Mastering that discipline is at the top of the agenda, however. More than two-thirds of enterprises are implementing or developing strategies to tackle the new multi-cloud reality, according to a new study from the Evaluator Group titled Trends in Multi-cloud Data Management.
Multi-cloud has a lot of appeal. It helps enterprises avoid getting locked in with a single big cloud provider. It provides a back-up plan for operations if one provider has an outage. Plus, it gives you options and leverage when it comes to pricing.
"Multi-cloud is becoming the norm as enterprises look to work with multiple providers for business continuity and pricing leverage," said senior analyst and report author Krista Macomber. "This means that their applications and their data needs to be portable across varying public cloud environments, and also be interoperable with on-premises private clouds."
But as Macomber points out, enterprise data is scattered across many locations and multi-cloud, hybrid cloud, edge devices just extend that spread.
Enterprises are generally at the beginning of getting a handle on their data management efforts for this kind of distributed environment. Many big enterprises have made commitments to one or another big cloud vendor. CapitalOne is all in with AWS, and Anheuser Busch InBev has committed to cloud-first with Microsoft Azure. But what about getting the most out of the public cloud by leveraging multiple public cloud vendors?

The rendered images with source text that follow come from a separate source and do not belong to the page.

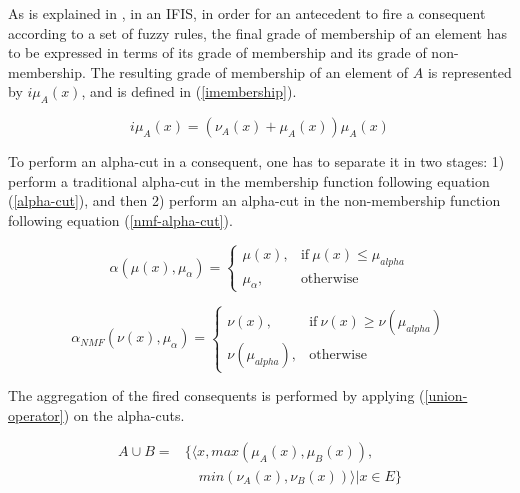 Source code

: \documentclass[review]{elsarticle}
\begin{document}

As is explained in \cite{Hernandez-Aguila2016}, in an IFIS, in order for an antecedent to fire a consequent according to a set of fuzzy rules, the final grade of membership of an element has to be expressed in terms of its grade of membership and its grade of non-membership. The resulting grade of membership of an element of $A$ is represented by $i\mu_{A}(x)$, and is defined in (\ref{imembership}).

\begin{equation}
  \label{imembership}
  i\mu_{A}(x) = (\nu_{A}(x) + \mu_{A}(x))\mu_{A}(x)
\end{equation}

To perform an alpha-cut in a consequent, one has to separate it in two stages: 1) perform a traditional alpha-cut in the membership function following equation (\ref{alpha-cut}), and then 2) perform an alpha-cut in the non-membership function following equation (\ref{nmf-alpha-cut}).

\begin{equation}
  \label{alpha-cut}
  \alpha(\mu (x),\mu_{\alpha}) =
  \begin{cases}
    \mu (x), & \text{if}\ \mu (x) \leq \mu_{alpha}  \\
    \mu_{\alpha}, & \text{otherwise}
  \end{cases}
\end{equation}

\begin{equation}
  \label{nmf-alpha-cut}
  \alpha_{NMF}(\nu (x),\mu_{\alpha}) =
  \begin{cases}
    \nu (x), & \text{if}\ \nu (x) \geq \nu (\mu_{alpha})  \\
    \nu (\mu_{alpha}), & \text{otherwise}
  \end{cases}
\end{equation}

The aggregation of the fired consequents is performed by applying (\ref{union-operator}) on the alpha-cuts.

\begin{equation}
  \label{union-operator}
  \begin{aligned}
    A \cup B  = &\{ \langle x, max(\mu_{A} (x), \mu_{B} (x)),\\
    &\quad min(\nu_{A} (x), \nu_{B} (x)) \rangle | x \in E \}
\end{aligned}
\end{equation}
\end{document}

Tools are still emerging for multi-cloud data management, said Macomber, whose study focused primarily on data protection and storage. Some of these tools are coming from startups, and other tools are being introduced by established vendors enhancing their existing product line ups.
Containers will also play an important role, according to Macomber. Kubernetes is among those mentioned by enterprises looking to make their applications more portable among different cloud environments, she said.

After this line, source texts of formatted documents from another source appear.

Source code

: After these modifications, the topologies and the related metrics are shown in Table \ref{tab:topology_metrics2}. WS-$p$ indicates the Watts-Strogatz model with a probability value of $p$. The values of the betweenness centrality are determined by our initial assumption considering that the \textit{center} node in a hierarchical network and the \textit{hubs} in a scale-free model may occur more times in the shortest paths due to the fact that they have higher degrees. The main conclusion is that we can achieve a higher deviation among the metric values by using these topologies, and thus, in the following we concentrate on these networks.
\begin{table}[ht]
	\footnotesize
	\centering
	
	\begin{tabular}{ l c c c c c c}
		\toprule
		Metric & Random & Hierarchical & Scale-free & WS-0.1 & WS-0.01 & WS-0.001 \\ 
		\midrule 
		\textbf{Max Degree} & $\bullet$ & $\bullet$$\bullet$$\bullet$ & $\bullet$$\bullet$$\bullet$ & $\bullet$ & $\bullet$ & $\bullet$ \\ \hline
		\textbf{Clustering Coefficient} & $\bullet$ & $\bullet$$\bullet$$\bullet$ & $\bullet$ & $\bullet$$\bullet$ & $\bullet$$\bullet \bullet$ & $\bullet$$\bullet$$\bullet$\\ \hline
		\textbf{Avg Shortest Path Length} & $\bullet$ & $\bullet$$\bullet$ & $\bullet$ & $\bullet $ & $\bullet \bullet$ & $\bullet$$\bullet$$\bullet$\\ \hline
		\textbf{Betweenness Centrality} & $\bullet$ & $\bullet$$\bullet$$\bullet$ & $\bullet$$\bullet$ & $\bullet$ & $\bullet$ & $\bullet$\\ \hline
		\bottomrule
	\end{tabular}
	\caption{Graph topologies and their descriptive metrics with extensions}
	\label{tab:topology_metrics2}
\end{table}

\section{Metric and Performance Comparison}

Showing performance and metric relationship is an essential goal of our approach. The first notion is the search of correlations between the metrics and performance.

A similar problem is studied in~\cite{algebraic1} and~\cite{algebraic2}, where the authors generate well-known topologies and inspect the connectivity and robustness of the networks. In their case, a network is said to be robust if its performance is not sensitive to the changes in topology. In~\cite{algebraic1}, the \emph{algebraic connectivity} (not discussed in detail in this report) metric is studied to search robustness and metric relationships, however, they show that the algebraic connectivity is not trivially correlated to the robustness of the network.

Enterprises will also need a way to monitor their cloud deployments.
"We are starting to see that the public cloud isn't as inexpensive as everyone thought at first," Macomber said. "We need tools to better monitor cloud costs." That may indeed be an emerging area for artificial intelligence and automation. Macomber noted that a few people who were interviewed mentioned that they would like to have a tool to make cloud decisions based on costs.
In terms of data management for analytics, existing vendors are working to extend their capabilities to multi-cloud deployments. For instance, data integration vendor Talend is now pitching itself as a cloud data integration and data integrity company. This week, 5-year-old Aviatrix announced a deal with enterprise cloud data management company Informatica to help streamline Informatica's customer migrations from on-premises to the cloud. Cloudera, one of the original Hadoop providers, has evolved to offer a collection of open source big data technology in the cloud for enterprises in the form of the Cloudera Data Platform, launched commercially in 2019.
In a recent blog post, Cloudera product marketing manager Wim Stoop put it this way, "With several infrastructures in play -- each with their own frameworks and approaches -- governing, securing, and integrating fragmented data sets and analytics becomes a challenge, impacting time-to-insight and innovation. With data privacy regulations expanding, getting data management right without impacting the business is becoming a key differentiator."
But overall, this is an emerging market. Enterprises are still exploring the tools that are available to help with multi-cloud data management efforts.
"The landscape for multi-cloud data management technologies is at its infancy," said Camberley Bates, managing director at the Evaluator Group. "Though most enterprises expect to leverage current tools in place, they also know they lack what they need to fully meet the needs of the business. As such, we expect enterprises to create strategies using current and new products over the next two to three years."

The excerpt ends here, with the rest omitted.